You have to understand, I wanted to die. I would sneak out on weekends and take the bus to bad neighborhoods. I walked around and around, past houses with their front porches falling off and car bodies that the grass had grown into, weeds entwined with axles. I looked the oppressed in the eye right there on the cracked sidewalk, like, “Here I am, see me, see my privilege, do something. Will you for fuck’s sake do something please.”

“Hey,” she said, “isn’t your dad a cop?”

One Saturday my dad went out—on a date?—without his gun. I went up and found it in his bedroom. Glock 19. I carried it in my coat to the woods and fired it once into a tree. I imagined that the neighbors in the sleepy, safe suburb were scared of something real for once, until they talked themselves out of it. A car backfiring. Innocent kids with firecrackers. Couldn’t be violence. Not here. The recoil made me stagger back. My ears weirdly whistled. Did dad count his bullets? My dad was a good cop.

After Thanksgiving dinner the dog went out, the little dog who would never get too big for me. Dad didn’t want to leave her out in the snow, but she got away and didn’t come back for a long time. He went out and stood in the bluish snow, stood in the patch of yard where his garden had been, now covered up. Unseasonable, winter already. He whistled, his sucked his tongue against his teeth rapidly, over and over. “Here, girl,” he called. “Fucking dog,” he whispered.

I went upstairs. I came back down. I went out in the snow in my pink socks. “It’s okay,” he said, smiling, “I’ll get her. Hey, you don’t have shoes—”

I brought the gun into the open between us, the snow drifting calmly down around it. The dog must have triggered a neighbor’s motion-detector, because a bright light came on with the shot, illuminating the red flower that opened in daddy’s eye.
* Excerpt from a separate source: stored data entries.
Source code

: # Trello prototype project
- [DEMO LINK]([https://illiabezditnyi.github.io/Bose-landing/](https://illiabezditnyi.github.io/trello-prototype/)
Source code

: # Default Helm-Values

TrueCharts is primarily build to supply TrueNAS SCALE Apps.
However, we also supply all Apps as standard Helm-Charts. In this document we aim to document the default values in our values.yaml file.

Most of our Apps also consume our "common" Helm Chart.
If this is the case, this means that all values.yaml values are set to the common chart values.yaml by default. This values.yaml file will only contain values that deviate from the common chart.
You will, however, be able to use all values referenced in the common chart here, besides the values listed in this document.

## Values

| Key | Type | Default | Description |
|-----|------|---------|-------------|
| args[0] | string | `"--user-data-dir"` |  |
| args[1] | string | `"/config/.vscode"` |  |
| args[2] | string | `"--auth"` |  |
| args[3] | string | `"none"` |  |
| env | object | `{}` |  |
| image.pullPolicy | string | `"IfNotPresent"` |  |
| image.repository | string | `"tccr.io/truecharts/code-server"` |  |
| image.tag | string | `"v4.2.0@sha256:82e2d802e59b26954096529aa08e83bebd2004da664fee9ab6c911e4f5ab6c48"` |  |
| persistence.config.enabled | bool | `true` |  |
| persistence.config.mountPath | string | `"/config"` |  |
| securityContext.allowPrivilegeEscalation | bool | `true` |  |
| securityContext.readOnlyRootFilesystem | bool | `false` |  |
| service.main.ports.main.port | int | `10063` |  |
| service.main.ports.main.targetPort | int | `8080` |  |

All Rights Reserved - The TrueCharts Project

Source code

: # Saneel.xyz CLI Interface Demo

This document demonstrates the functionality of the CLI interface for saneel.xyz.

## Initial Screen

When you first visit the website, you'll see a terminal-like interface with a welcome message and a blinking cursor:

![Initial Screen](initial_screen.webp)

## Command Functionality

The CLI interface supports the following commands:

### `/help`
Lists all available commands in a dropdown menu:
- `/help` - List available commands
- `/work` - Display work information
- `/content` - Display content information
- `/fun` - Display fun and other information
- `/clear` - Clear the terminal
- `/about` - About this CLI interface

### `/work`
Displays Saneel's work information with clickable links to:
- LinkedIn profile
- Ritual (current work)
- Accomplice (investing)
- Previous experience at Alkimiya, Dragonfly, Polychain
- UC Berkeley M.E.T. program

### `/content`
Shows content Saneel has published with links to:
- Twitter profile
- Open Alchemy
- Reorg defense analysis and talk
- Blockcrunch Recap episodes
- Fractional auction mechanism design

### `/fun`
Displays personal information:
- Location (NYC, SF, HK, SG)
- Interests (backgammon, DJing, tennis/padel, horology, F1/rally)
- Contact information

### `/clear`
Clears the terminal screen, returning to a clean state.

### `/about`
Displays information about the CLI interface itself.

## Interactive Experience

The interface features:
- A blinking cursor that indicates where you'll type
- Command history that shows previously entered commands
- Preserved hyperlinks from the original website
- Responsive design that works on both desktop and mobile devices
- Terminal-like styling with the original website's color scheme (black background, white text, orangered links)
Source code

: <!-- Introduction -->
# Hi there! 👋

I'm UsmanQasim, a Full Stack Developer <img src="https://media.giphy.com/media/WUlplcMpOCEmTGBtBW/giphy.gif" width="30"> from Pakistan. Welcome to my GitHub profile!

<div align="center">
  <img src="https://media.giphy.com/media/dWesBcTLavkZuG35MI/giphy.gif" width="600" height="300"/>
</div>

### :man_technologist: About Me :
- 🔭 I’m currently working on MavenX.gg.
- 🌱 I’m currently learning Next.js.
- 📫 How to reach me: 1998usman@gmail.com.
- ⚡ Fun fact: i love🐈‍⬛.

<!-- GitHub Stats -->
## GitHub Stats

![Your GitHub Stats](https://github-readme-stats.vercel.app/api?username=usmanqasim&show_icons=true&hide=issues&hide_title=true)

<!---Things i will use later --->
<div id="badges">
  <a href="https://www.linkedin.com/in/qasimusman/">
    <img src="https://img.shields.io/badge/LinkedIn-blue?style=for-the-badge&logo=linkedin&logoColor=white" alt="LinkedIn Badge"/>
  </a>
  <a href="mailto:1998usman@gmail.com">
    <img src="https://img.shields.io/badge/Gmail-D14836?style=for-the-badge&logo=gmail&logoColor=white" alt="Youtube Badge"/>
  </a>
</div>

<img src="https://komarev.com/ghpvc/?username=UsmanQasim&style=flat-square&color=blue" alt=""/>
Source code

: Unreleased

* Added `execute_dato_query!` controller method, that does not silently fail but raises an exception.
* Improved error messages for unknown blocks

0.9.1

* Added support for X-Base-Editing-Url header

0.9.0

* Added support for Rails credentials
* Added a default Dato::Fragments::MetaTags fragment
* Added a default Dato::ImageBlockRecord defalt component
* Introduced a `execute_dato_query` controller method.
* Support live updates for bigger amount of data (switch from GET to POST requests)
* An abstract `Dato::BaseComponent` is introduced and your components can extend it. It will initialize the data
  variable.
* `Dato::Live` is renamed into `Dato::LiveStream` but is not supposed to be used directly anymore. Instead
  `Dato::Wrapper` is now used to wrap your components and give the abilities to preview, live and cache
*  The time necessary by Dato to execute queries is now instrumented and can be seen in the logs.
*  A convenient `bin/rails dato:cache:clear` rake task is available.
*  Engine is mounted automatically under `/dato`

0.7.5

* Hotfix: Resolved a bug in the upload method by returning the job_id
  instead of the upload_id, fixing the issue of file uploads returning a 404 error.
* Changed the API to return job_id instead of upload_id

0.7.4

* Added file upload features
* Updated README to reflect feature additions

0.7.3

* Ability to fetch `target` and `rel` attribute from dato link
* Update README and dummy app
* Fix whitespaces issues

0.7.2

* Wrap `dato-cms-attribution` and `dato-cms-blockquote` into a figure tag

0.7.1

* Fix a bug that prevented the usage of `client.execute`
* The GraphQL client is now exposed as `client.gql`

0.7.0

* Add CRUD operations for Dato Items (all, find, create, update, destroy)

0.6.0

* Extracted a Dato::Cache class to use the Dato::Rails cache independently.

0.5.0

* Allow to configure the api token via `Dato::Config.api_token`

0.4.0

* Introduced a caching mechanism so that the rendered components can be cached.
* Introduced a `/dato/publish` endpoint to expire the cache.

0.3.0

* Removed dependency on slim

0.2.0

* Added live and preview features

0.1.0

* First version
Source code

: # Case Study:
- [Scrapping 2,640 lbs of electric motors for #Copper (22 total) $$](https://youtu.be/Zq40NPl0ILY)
The gun flung me back. I think we both hit the ground at the same time. The snow looked thicker than it was. It made the ground seem soft, like something you could sink into and get covered up in. But really it was hard as fucking bone.

There you go, officers. I won’t tell you where she is. I don’t care if you never find her. I don’t care if you say I made her up. And no, I won’t sign it. I renounce my name. I won’t sign it, because who am I?